> TRY IT:
The answer must be every line of the data that holds the word "team".

> INFORMATION:
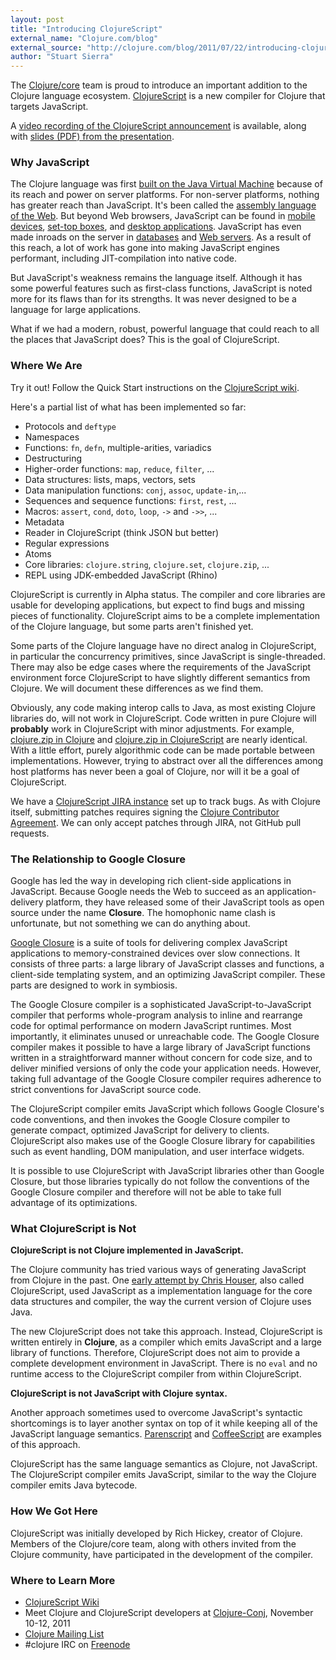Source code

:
 ```yaml
---
layout: post
title: "Introducing ClojureScript"
external_name: "Clojure.com/blog"
external_source: "http://clojure.com/blog/2011/07/22/introducing-clojurescript.html"
author: "Stuart Sierra"
---
```


The [Clojure/core](http://clojure.com/) team is proud to introduce an important addition to the Clojure language ecosystem. [ClojureScript](https://github.com/clojure/clojurescript) is a new compiler for Clojure that targets JavaScript.

A [video recording of the ClojureScript announcement](https://youtu.be/tVooR-dF_Ag) is available, along with [slides (PDF) from the presentation](http://cloud.github.com/downloads/clojure/clojurescript/clojurescript%20slides.pdf).

### Why JavaScript

The Clojure language was first [built on the Java Virtual Machine](http://clojure.org/rationale#Rationale-Languages%20and%20Platforms) because of its reach and power on server platforms. For non-server platforms, nothing has greater reach than JavaScript. It's been called the [assembly language of the Web](http://www.hanselman.com/blog/JavaScriptisAssemblyLanguagefortheWebPart2MadnessorjustInsanity.aspx). But beyond Web browsers, JavaScript can be found in [mobile devices](http://arstechnica.com/apple/news/2011/06/ios-5-brings-nitro-speed-to-home-screen-web-apps.ars), [set-top boxes](http://developer.boxee.tv/JavaScript_API#Preface), and [desktop applications](http://wiki.services.openoffice.org/wiki/Documentation/DevGuide/Scripting/Scripting_Framework). JavaScript has even made inroads on the server in [databases](http://couchdb.apache.org/) and [Web servers](http://nodejs.org/). As a result of this reach, a lot of work has gone into making JavaScript engines performant, including JIT-compilation into native code.

But JavaScript's weakness remains the language itself. Although it has some powerful features such as first-class functions, JavaScript is noted more for its flaws than for its strengths. It was never designed to be a language for large applications.

What if we had a modern, robust, powerful language that could reach to all the places that JavaScript does? This is the goal of ClojureScript.

### Where We Are

Try it out! Follow the Quick Start instructions on the [ClojureScript wiki](https://github.com/clojure/clojurescript/wiki).

Here's a partial list of what has been implemented so far:

*   Protocols and `deftype`
*   Namespaces
*   Functions: `fn`, `defn`, multiple-arities, variadics
*   Destructuring
*   Higher-order functions: `map`, `reduce`, `filter`, ...
*   Data structures: lists, maps, vectors, sets
*   Data manipulation functions: `conj`, `assoc`, `update-in`,...
*   Sequences and sequence functions: `first`, `rest`, ...
*   Macros: `assert`, `cond`, `doto`, `loop`, `->` and `->>`, ...
*   Metadata
*   Reader in ClojureScript (think JSON but better)
*   Regular expressions
*   Atoms
*   Core libraries: `clojure.string`, `clojure.set`, `clojure.zip`, ...
*   REPL using JDK-embedded JavaScript (Rhino)

ClojureScript is currently in Alpha status. The compiler and core libraries are usable for developing applications, but expect to find bugs and missing pieces of functionality. ClojureScript aims to be a complete implementation of the Clojure language, but some parts aren't finished yet.

Some parts of the Clojure language have no direct analog in ClojureScript, in particular the concurrency primitives, since JavaScript is single-threaded. There may also be edge cases where the requirements of the JavaScript environment force ClojureScript to have slightly different semantics from Clojure. We will document these differences as we find them.

Obviously, any code making interop calls to Java, as most existing Clojure libraries do, will not work in ClojureScript. Code written in pure Clojure will **probably** work in ClojureScript with minor adjustments. For example, [clojure.zip in Clojure](https://github.com/clojure/clojure/blob/master/src/clj/clojure/zip.clj) and [clojure.zip in ClojureScript](https://github.com/clojure/clojurescript/blob/master/src/cljs/clojure/zip.cljs) are nearly identical. With a little effort, purely algorithmic code can be made portable between implementations. However, trying to abstract over all the differences among host platforms has never been a goal of Clojure, nor will it be a goal of ClojureScript.

We have a [ClojureScript JIRA instance](http://dev.clojure.org/jira/browse/CLJS) set up to track bugs. As with Clojure itself, submitting patches requires signing the [Clojure Contributor Agreement](http://clojure.org/contributing). We can only accept patches through JIRA, not GitHub pull requests.

### The Relationship to Google Closure

Google has led the way in developing rich client-side applications in JavaScript. Because Google needs the Web to succeed as an application-delivery platform, they have released some of their JavaScript tools as open source under the name **Closure**. The homophonic name clash is unfortunate, but not something we can do anything about.

[Google Closure](http://code.google.com/closure/) is a suite of tools for delivering complex JavaScript applications to memory-constrained devices over slow connections. It consists of three parts: a large library of JavaScript classes and functions, a client-side templating system, and an optimizing JavaScript compiler. These parts are designed to work in symbiosis.

The Google Closure compiler is a sophisticated JavaScript-to-JavaScript compiler that performs whole-program analysis to inline and rearrange code for optimal performance on modern JavaScript runtimes. Most importantly, it eliminates unused or unreachable code. The Google Closure compiler makes it possible to have a large library of JavaScript functions written in a straightforward manner without concern for code size, and to deliver minified versions of only the code your application needs. However, taking full advantage of the Google Closure compiler requires adherence to strict conventions for JavaScript source code.

The ClojureScript compiler emits JavaScript which follows Google Closure's code conventions, and then invokes the Google Closure compiler to generate compact, optimized JavaScript for delivery to clients. ClojureScript also makes use of the Google Closure library for capabilities such as event handling, DOM manipulation, and user interface widgets.

It is possible to use ClojureScript with JavaScript libraries other than Google Closure, but those libraries typically do not follow the conventions of the Google Closure compiler and therefore will not be able to take full advantage of its optimizations.

### What ClojureScript is Not

**ClojureScript is not Clojure implemented in JavaScript.**

The Clojure community has tried various ways of generating JavaScript from Clojure in the past. One [early attempt by Chris Houser](https://github.com/clojure/clojure-contrib/tree/master/clojurescript), also called ClojureScript, used JavaScript as a implementation language for the core data structures and compiler, the way the current version of Clojure uses Java.

The new ClojureScript does not take this approach. Instead, ClojureScript is written entirely in **Clojure**, as a compiler which emits JavaScript and a large library of functions. Therefore, ClojureScript does not aim to provide a complete development environment in JavaScript. There is no `eval` and no runtime access to the ClojureScript compiler from within ClojureScript.

**ClojureScript is not JavaScript with Clojure syntax.**

Another approach sometimes used to overcome JavaScript's syntactic shortcomings is to layer another syntax on top of it while keeping all of the JavaScript language semantics. [Parenscript](http://common-lisp.net/project/parenscript/) and [CoffeeScript](http://jashkenas.github.com/coffee-script/) are examples of this approach.

ClojureScript has the same language semantics as Clojure, not JavaScript. The ClojureScript compiler emits JavaScript, similar to the way the Clojure compiler emits Java bytecode.

### How We Got Here

ClojureScript was initially developed by Rich Hickey, creator of Clojure. Members of the Clojure/core team, along with others invited from the Clojure community, have participated in the development of the compiler.

### Where to Learn More

*   [ClojureScript Wiki](https://github.com/clojure/clojurescript/wiki)
*   Meet Clojure and ClojureScript developers at [Clojure-Conj](http://clojure-conj.org/), November 10-12, 2011
*   [Clojure Mailing List](http://groups.google.com/group/clojure)
*   #clojure IRC on [Freenode](http://freenode.net/)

> EXPECTED ANSWER:
The [Clojure/core](http://clojure.com/) team is proud to introduce an important addition to the Clojure language ecosystem. [ClojureScript](https://github.com/clojure/clojurescript) is a new compiler for Clojure that targets JavaScript.
ClojureScript was initially developed by Rich Hickey, creator of Clojure. Members of the Clojure/core team, along with others invited from the Clojure community, have participated in the development of the compiler.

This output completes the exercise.